Now, one might expect a sultry señorita to be behind Reclaim Mallorca, but the brand’s founder and creative director Sarah Rennison is, in fact, from Wales and grew up riding for hours a day in the Brecon Beacons, where her family trains and breeds horses. In 1998, while she was working as a photography assistant in London, her brother suggested she sail across the Atlantic with him and a group of friends, and she set off two days later. The final destination was Mallorca and she fell in love with the island, left London and has lived there ever since.

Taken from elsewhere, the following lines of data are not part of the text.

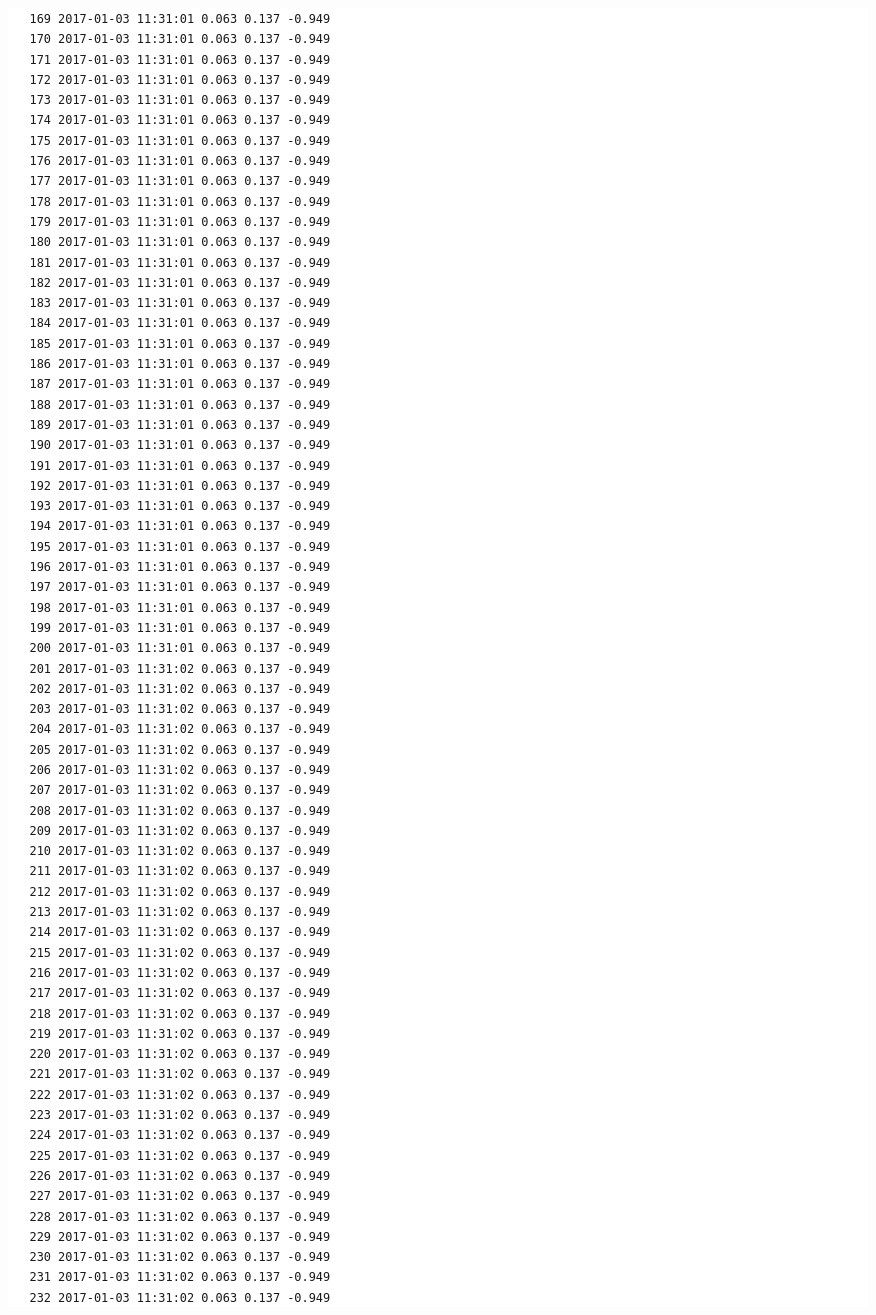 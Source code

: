        169 2017-01-03 11:31:01 0.063 0.137 -0.949
       170 2017-01-03 11:31:01 0.063 0.137 -0.949
       171 2017-01-03 11:31:01 0.063 0.137 -0.949
       172 2017-01-03 11:31:01 0.063 0.137 -0.949
       173 2017-01-03 11:31:01 0.063 0.137 -0.949
       174 2017-01-03 11:31:01 0.063 0.137 -0.949
       175 2017-01-03 11:31:01 0.063 0.137 -0.949
       176 2017-01-03 11:31:01 0.063 0.137 -0.949
       177 2017-01-03 11:31:01 0.063 0.137 -0.949
       178 2017-01-03 11:31:01 0.063 0.137 -0.949
       179 2017-01-03 11:31:01 0.063 0.137 -0.949
       180 2017-01-03 11:31:01 0.063 0.137 -0.949
       181 2017-01-03 11:31:01 0.063 0.137 -0.949
       182 2017-01-03 11:31:01 0.063 0.137 -0.949
       183 2017-01-03 11:31:01 0.063 0.137 -0.949
       184 2017-01-03 11:31:01 0.063 0.137 -0.949
       185 2017-01-03 11:31:01 0.063 0.137 -0.949
       186 2017-01-03 11:31:01 0.063 0.137 -0.949
       187 2017-01-03 11:31:01 0.063 0.137 -0.949
       188 2017-01-03 11:31:01 0.063 0.137 -0.949
       189 2017-01-03 11:31:01 0.063 0.137 -0.949
       190 2017-01-03 11:31:01 0.063 0.137 -0.949
       191 2017-01-03 11:31:01 0.063 0.137 -0.949
       192 2017-01-03 11:31:01 0.063 0.137 -0.949
       193 2017-01-03 11:31:01 0.063 0.137 -0.949
       194 2017-01-03 11:31:01 0.063 0.137 -0.949
       195 2017-01-03 11:31:01 0.063 0.137 -0.949
       196 2017-01-03 11:31:01 0.063 0.137 -0.949
       197 2017-01-03 11:31:01 0.063 0.137 -0.949
       198 2017-01-03 11:31:01 0.063 0.137 -0.949
       199 2017-01-03 11:31:01 0.063 0.137 -0.949
       200 2017-01-03 11:31:01 0.063 0.137 -0.949
       201 2017-01-03 11:31:02 0.063 0.137 -0.949
       202 2017-01-03 11:31:02 0.063 0.137 -0.949
       203 2017-01-03 11:31:02 0.063 0.137 -0.949
       204 2017-01-03 11:31:02 0.063 0.137 -0.949
       205 2017-01-03 11:31:02 0.063 0.137 -0.949
       206 2017-01-03 11:31:02 0.063 0.137 -0.949
       207 2017-01-03 11:31:02 0.063 0.137 -0.949
       208 2017-01-03 11:31:02 0.063 0.137 -0.949
       209 2017-01-03 11:31:02 0.063 0.137 -0.949
       210 2017-01-03 11:31:02 0.063 0.137 -0.949
       211 2017-01-03 11:31:02 0.063 0.137 -0.949
       212 2017-01-03 11:31:02 0.063 0.137 -0.949
       213 2017-01-03 11:31:02 0.063 0.137 -0.949
       214 2017-01-03 11:31:02 0.063 0.137 -0.949
       215 2017-01-03 11:31:02 0.063 0.137 -0.949
       216 2017-01-03 11:31:02 0.063 0.137 -0.949
       217 2017-01-03 11:31:02 0.063 0.137 -0.949
       218 2017-01-03 11:31:02 0.063 0.137 -0.949
       219 2017-01-03 11:31:02 0.063 0.137 -0.949
       220 2017-01-03 11:31:02 0.063 0.137 -0.949
       221 2017-01-03 11:31:02 0.063 0.137 -0.949
       222 2017-01-03 11:31:02 0.063 0.137 -0.949
       223 2017-01-03 11:31:02 0.063 0.137 -0.949
       224 2017-01-03 11:31:02 0.063 0.137 -0.949
       225 2017-01-03 11:31:02 0.063 0.137 -0.949
       226 2017-01-03 11:31:02 0.063 0.137 -0.949
       227 2017-01-03 11:31:02 0.063 0.137 -0.949
       228 2017-01-03 11:31:02 0.063 0.137 -0.949
       229 2017-01-03 11:31:02 0.063 0.137 -0.949
       230 2017-01-03 11:31:02 0.063 0.137 -0.949
       231 2017-01-03 11:31:02 0.063 0.137 -0.949
       232 2017-01-03 11:31:02 0.063 0.137 -0.949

The idea for the business came from her friendship with a Mallorcan saddlemaker called Pep. “Whenever I was homesick, I would go and sit in his workshop, which always smelt of horses and reminded me of home,” she says. But in 2009, when Spain was in economic crisis, Pep was contemplating selling the horse that he had raised from a foal so he could keep his business – and Rennison came up with a plan. “Over the years Pep had accumulated large amounts of used horse tack that was sitting around gathering dust but could, I realised, be put to good use.” She started sourcing fabrics from local antiques markets, house clearance sales and surplus Italian cashmere suppliers to create elegant bags, using the reclaimed leather tack, originally from Pep and now also from her home in Wales, to give them structure and style.
With two collections each year, current bestsellers include a clutch called Petra (€195), the reversible Orient shopper (€360, first picture) and Deia (€680, second picture), a unisex weekend bag that fits carry-on luggage requirements. Soller (€499, third picture), a rucksack inspired by the one Rennison’s grandfather owned that has straps to hook over the handlebars of a bicycle, and other bespoke designs can be made to order. And as this sustainable ethical fashion label flourishes, there is also a heartwarming element to the story: Reclaim Mallorca has meant that Pep was able to keep his horse and his business. “Today he has almost more work than he can handle,” says Rennison.